1. Get a Therapist
Getting a therapist can consequentially save you thousands of dollars on your divorce. Most insurance companies cover the cost of mental health counseling, and even in cases where therapists are not covered by your insurance, their hourly rate is often much lower than an attorney’s. If you call your lawyer every time your spouse does something that upsets you, you are going to likely end up racking up excessive attorney’s fees. Additionally, a therapist can help you look at your long-term goals, assist you in prioritizing things that matter, and help you process emotions as you go through this process. All of these things will help you gain more mental clarity in moving forward with your case.
2. Gather Documents Ahead of Time
A large portion of the cost associated with divorce can be found in the discovery process. This is where each side is requesting copies of bank statements, medical records, work history, children’s records, and more. It is important to get access to all of this information first, so that you do not find yourself having to file unnecessary amended documents or have the other side request documents that should already be provided. Get a list of what you need from your attorney and get everything together ahead of time.
3. Be Organized
Organize your documents. This can make all the difference in your divorce. If you are the type of person who is busy, or isn’t very computer savvy, that is completely fine. But if you have the time to organize your documents, and create electronic files and folders labeling what all your documents are, that will save your attorneys and their paralegals tons of time and money.

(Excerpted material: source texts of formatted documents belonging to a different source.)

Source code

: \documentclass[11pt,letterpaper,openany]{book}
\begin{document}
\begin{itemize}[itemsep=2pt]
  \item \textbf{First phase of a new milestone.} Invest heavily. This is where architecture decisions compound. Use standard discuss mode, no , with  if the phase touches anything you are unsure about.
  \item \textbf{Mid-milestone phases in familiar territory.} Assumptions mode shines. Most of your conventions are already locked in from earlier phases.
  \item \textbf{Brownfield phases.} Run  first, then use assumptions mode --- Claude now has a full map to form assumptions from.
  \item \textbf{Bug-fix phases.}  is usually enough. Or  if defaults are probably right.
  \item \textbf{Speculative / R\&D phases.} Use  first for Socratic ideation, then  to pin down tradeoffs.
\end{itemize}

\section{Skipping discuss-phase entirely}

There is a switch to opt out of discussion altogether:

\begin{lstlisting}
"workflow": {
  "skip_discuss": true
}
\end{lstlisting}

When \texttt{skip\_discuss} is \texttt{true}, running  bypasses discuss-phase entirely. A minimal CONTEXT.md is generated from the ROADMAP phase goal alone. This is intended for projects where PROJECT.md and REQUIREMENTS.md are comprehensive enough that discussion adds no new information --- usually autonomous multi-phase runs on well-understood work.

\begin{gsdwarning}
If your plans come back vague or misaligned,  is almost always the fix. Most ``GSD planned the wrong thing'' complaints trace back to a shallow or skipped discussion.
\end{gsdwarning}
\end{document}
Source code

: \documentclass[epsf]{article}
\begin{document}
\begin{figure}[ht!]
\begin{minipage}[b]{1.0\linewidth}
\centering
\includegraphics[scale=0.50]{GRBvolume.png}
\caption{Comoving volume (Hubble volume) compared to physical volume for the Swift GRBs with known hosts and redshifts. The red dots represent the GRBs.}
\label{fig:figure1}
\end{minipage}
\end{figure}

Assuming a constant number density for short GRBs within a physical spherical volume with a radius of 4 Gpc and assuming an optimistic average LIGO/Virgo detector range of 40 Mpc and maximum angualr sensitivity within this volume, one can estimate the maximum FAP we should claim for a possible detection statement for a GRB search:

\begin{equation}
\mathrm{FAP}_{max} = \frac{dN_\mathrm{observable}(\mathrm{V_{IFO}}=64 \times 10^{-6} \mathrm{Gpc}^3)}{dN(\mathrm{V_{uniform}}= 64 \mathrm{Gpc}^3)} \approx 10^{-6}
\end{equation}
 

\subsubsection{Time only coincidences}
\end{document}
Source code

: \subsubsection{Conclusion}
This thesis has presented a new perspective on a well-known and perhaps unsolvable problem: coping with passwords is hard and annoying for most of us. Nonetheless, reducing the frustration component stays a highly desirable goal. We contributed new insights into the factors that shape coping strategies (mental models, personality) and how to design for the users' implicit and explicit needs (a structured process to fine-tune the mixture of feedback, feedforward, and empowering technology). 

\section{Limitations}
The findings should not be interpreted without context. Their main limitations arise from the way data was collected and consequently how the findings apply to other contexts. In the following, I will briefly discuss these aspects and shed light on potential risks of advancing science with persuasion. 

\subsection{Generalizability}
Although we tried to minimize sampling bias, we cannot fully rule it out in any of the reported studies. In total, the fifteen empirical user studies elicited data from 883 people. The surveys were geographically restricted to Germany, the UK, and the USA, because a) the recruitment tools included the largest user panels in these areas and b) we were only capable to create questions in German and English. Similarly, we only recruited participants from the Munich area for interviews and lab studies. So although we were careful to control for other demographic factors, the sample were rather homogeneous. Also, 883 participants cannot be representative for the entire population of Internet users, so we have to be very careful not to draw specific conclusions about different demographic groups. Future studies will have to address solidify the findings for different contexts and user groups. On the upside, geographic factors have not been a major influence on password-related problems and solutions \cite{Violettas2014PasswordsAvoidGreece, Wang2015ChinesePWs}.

4. Work Together with Your Spouse
If you have documents that relate to assets, accounts, property or the children that you and your spouse both should have access to, try to share that information with him or her. If you can save them time and money by getting them documents that you know they will need, do what you can to help. Another great way to cut costs is by coming up with availability with your former spouse for hearings, mediation, and depositions ahead of time. Maybe agree that you all will keep one day per week open that you can schedule these events on. If paralegals or attorneys have to constantly email back and forth with both parties, judicial assistants and opposing counsel to schedule a hearing or mediation, it can become costly where parties are consistently unable to find times that work for everyone involved. In addition, stick to your temporary support orders. The last thing you want is to come across a contempt order that requires a fine to be paid or requires that you pay the other side’s attorney fees. Work together and save money.
5. Try to Mediate
If you want to save money, one of the best things you can do is to mediate, as opposed to go to trial. Trial can cost anywhere from tens of thousands of dollars to hundreds of thousands of dollars. A day at mediation will cost probably between $1,000 and $3,000. In addition, if you and your spouse can come up to any agreements before then, that is even better.
Working Together is Key
Although divorce is rarely inexpensive, there are many things you can do to keep costs down. We encourage people, regardless of their financial situation to work together, be proactive, trust your legal counsel and above all, be clear, concise and candid when communicating with your attorney and their paralegals. The more you are able to work together, the better off financially you will be in the end.